Israeli Arab Knesset Member Mansour Abbas caught the attention of Israelis around the country Tuesday when he conceded that “the State of Israel was born as a Jewish state.”
Abbas leads the Islamist Ra’am Party (Joint List in English), a tiny but critical component of the Bennett-Lapid coalition, which it has the choice to support and the power to bring down. He made his – on the face of it – astounding statement to interviewer Mohammed Majadele at the Globes Israel Business Conference in Tel Aviv.
Majadele’s response was a double take. “Wait a moment,” he interrupted in what sounded like disbelief, “the State of Israel was born…?”
“Was born a Jewish state and will remain a Jewish state. Period,” recapped Abbas firmly, to the applause of the audience in the room.
“I’ve never heard this. No Arab member of Knesset has ever said it,” Majadele gasped.
His surprise was echoed in the prominence given Abbas’s words in the Israeli press.
Abbas – by profession a trained dentist – was the kingpin enabling the right-wing Naftali Bennett and left-wing Yair Lapid to cobble together their incongruent government.
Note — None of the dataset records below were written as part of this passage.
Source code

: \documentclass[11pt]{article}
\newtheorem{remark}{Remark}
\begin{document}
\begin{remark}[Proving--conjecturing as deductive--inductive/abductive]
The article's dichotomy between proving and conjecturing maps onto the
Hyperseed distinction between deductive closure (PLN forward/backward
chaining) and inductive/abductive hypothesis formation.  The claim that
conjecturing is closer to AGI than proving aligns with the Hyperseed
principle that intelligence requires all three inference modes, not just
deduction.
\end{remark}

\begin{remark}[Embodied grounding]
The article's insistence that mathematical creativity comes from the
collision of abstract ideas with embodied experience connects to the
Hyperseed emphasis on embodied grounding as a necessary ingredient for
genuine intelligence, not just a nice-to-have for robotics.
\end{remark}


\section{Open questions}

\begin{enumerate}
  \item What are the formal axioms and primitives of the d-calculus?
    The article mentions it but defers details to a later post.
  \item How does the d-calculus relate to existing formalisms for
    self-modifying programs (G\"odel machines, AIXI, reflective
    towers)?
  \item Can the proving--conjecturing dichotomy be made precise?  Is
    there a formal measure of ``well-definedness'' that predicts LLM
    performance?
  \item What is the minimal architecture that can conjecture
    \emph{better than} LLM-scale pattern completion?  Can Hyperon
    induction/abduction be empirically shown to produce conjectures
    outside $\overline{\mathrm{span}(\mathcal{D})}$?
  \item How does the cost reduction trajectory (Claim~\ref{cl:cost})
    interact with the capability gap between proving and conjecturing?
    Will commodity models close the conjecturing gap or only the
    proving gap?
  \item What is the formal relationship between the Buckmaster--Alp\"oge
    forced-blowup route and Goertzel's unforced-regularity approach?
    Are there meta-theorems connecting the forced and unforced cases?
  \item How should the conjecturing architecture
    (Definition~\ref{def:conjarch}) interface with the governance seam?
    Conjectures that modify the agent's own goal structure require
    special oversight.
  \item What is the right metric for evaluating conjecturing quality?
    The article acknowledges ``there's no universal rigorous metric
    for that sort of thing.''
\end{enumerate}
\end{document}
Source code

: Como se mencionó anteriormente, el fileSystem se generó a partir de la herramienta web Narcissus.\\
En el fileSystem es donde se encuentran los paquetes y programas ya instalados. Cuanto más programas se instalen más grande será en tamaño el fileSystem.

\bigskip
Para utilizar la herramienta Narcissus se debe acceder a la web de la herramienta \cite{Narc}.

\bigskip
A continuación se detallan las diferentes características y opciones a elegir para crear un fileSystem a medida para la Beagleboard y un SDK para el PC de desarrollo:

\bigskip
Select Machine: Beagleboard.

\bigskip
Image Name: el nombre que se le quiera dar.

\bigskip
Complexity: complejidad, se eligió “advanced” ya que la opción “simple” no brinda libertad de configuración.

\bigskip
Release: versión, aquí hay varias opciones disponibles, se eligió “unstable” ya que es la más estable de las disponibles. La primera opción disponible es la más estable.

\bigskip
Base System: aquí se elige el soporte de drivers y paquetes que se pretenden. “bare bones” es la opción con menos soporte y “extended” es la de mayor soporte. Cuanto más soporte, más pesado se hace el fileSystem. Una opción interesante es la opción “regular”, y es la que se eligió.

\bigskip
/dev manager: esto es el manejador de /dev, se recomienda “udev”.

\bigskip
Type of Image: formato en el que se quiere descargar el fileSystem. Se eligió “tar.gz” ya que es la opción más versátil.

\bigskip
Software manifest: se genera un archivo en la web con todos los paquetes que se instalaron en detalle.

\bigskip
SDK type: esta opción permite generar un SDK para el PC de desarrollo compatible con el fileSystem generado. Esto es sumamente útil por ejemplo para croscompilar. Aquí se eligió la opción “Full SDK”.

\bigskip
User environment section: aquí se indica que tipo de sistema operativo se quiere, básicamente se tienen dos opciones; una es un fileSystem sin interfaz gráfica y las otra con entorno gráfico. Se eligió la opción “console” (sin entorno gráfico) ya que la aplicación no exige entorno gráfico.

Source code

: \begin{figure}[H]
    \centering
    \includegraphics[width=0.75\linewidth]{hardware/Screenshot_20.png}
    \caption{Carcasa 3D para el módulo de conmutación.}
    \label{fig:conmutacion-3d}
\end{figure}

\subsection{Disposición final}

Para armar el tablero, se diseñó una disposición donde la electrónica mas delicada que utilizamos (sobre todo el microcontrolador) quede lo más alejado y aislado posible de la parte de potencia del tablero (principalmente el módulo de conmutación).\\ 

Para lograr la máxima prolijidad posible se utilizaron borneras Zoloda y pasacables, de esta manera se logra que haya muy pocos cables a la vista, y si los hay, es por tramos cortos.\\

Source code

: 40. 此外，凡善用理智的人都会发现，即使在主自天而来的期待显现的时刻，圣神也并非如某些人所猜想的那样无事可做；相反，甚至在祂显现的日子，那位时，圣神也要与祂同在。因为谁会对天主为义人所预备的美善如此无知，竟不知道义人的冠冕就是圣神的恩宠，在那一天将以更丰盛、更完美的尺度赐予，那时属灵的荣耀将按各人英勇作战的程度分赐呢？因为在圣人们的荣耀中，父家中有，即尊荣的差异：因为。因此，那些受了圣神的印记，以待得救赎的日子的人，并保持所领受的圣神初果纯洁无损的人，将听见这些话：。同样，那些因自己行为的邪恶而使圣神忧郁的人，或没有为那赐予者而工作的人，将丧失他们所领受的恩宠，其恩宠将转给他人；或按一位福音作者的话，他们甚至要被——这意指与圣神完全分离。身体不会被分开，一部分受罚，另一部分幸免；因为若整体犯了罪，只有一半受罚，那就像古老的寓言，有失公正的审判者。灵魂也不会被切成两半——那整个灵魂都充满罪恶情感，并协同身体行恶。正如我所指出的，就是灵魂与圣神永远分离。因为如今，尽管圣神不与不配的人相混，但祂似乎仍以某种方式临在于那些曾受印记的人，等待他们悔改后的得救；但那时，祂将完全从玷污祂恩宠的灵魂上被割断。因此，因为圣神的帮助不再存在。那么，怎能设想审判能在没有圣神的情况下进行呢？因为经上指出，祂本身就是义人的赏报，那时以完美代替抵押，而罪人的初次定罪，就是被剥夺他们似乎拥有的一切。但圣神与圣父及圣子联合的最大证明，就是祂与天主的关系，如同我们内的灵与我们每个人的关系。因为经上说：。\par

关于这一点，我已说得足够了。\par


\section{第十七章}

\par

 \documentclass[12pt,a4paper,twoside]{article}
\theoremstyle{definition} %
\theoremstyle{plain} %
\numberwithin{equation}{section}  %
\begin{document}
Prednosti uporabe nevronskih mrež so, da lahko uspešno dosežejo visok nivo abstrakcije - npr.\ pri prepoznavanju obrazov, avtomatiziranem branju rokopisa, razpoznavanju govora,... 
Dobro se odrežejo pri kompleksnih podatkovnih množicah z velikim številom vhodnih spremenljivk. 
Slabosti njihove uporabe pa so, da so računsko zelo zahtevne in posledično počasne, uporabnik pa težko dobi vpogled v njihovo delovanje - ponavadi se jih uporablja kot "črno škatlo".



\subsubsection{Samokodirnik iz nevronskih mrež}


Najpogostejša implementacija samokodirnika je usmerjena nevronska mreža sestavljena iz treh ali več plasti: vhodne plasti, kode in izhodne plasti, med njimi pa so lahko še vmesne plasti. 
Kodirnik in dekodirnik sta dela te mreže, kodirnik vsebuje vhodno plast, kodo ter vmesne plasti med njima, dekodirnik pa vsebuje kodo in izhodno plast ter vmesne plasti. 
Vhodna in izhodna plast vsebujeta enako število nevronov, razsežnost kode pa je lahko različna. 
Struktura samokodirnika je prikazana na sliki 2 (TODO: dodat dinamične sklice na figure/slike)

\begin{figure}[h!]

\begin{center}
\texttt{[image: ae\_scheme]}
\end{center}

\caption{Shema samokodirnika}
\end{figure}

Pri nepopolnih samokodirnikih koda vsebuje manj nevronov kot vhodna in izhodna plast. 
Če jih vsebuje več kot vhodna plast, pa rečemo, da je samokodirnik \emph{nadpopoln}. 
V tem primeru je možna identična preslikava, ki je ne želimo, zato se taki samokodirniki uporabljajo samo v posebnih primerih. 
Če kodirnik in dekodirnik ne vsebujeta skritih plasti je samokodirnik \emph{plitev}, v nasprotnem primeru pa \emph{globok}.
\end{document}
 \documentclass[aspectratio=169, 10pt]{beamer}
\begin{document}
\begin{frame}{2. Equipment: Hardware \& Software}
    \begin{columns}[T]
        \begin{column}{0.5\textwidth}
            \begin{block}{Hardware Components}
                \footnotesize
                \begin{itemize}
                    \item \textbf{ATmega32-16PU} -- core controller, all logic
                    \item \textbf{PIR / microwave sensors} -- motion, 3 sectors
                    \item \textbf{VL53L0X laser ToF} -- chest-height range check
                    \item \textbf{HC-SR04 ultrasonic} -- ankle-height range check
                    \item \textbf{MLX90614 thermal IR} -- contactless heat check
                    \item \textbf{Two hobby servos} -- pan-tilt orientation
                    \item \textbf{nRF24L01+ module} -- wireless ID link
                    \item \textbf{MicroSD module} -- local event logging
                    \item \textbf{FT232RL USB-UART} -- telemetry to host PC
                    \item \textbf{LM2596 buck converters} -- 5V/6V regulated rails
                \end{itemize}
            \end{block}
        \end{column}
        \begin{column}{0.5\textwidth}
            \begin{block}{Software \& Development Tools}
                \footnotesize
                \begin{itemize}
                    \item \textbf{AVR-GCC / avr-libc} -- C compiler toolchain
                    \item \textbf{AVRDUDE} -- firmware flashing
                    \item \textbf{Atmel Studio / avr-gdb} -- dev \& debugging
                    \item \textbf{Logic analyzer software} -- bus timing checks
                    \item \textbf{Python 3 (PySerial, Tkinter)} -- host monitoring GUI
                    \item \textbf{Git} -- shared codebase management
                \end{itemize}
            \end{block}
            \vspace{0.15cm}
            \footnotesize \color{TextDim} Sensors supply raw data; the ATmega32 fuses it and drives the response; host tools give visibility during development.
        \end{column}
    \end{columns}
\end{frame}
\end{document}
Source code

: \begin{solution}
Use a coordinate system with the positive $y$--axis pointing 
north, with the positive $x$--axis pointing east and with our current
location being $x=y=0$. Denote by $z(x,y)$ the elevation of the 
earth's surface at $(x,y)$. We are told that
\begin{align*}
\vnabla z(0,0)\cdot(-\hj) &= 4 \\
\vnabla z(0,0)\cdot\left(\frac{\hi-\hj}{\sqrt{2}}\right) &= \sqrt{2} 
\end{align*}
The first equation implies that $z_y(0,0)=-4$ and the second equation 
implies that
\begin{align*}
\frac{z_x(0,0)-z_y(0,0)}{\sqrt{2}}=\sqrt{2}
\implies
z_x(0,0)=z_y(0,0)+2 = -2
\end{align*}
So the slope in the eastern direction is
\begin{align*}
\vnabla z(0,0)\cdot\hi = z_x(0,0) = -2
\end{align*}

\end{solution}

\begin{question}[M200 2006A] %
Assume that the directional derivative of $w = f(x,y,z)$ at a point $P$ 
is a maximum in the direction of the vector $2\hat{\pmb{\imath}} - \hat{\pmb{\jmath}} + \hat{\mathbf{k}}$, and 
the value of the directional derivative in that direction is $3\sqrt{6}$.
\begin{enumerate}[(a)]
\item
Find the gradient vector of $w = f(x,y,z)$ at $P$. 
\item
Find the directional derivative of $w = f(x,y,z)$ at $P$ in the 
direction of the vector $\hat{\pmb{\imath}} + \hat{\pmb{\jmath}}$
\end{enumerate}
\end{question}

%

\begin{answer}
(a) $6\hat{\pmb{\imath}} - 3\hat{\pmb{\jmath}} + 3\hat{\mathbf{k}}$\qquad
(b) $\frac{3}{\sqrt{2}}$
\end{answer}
The Arab parliamentarian is also deputy chairman of the southern branch of the Islamic Movement in Israel which is an affiliate of the devout, terrorist-breeding Muslim Brotherhood.
His religious credentials are what make his declaration about Israel astonishing, but also suspect.
Palestinian Arab recognition of Israel as “a state” is not news. As far back as December 1988 the Palestine Liberation Organisation’s Yasser Arafat endorsed a document which stated that “the PLO recognises the right of the State of Israel to exist in the region.” The terror chief confirmed this in the preamble to the Oslo Agreement he signed in 1993, which states that “The PLO recognises the right of the State of Israel to exist in peace and security.” **
But to recognise Israel as a sovereign Jewish state in territory that was previously under Muslim rule is anathema to Islam. While the Land of Israel was never an Islamic (much less a Palestinian) state, it was for centuries ruled over as part of their empires by Muslim caliphs and so, according to Islam, was inside the Dar el’Islam (House of Islam) which that religion holds can never revert to Jewish rule.
Former Prime Minister Binyamin’s Netanyahu’s insistence that Arafat’s successor, the Palestinian Authority’s Mahmoud Abbas (no relation to the MK), recognise Israel as a Jewish state was understood to be part of the Israeli premier’s strategy to deadlock Palestinian statehood negotiations. The PA chairman has remained adamant in his out and out rejection of this demand.
“We will never recognise the Jewishness of the State of Israel” Abbas stated specifically in 2014.
And last September 26, he was reported in the Al-Monitor to threaten to no longer recognise Israel in any form at all.
For his part, Knesset Member Abbas says his ultimate aim is to see the Jews’ ancestral homeland divided into two states.
It is in pursuit of this goal that he has sought to position himself pragmatically inside the Israeli legislature, walking a fine line between pro-Palestinianism and his citizenship. He even, according to a recent in-depth article about him the New Yorker, has two advisors who argue the one side against the other, helping him determine which way he will lean as best suits his strategy.
In an interview earlier this year he said: “My rights don’t just come from my citizenship. My rights also come from being a member of the Palestinian people, a son of this Palestinian homeland. And whether we like it or not, the State of Israel, with its identity, was established inside the Palestinian homeland.”
“We are inside [the government] and now we need to play the game and find solutions to the problems we encounter and deal with in one way or another,” he said in Tuesday’s Globes interview.
This approach, he said “will surely lead us to increase trust and move towards a process in which a State of Palestine will be established here next to the State of Israel in accordance with the vision I believe in.”
** In a mosque in Johannesburg, South Africa the following year, Arafat repudiated the Oslo Accords, which he compared to “the despicable agreement” Islam’s founder centuries earlier had made, and then broken, with a Jewish tribe in Arabia. Arafat appealed to tekkiyah – an Islamic tenet that permits Muslims to lie to, and deceive, their enemies.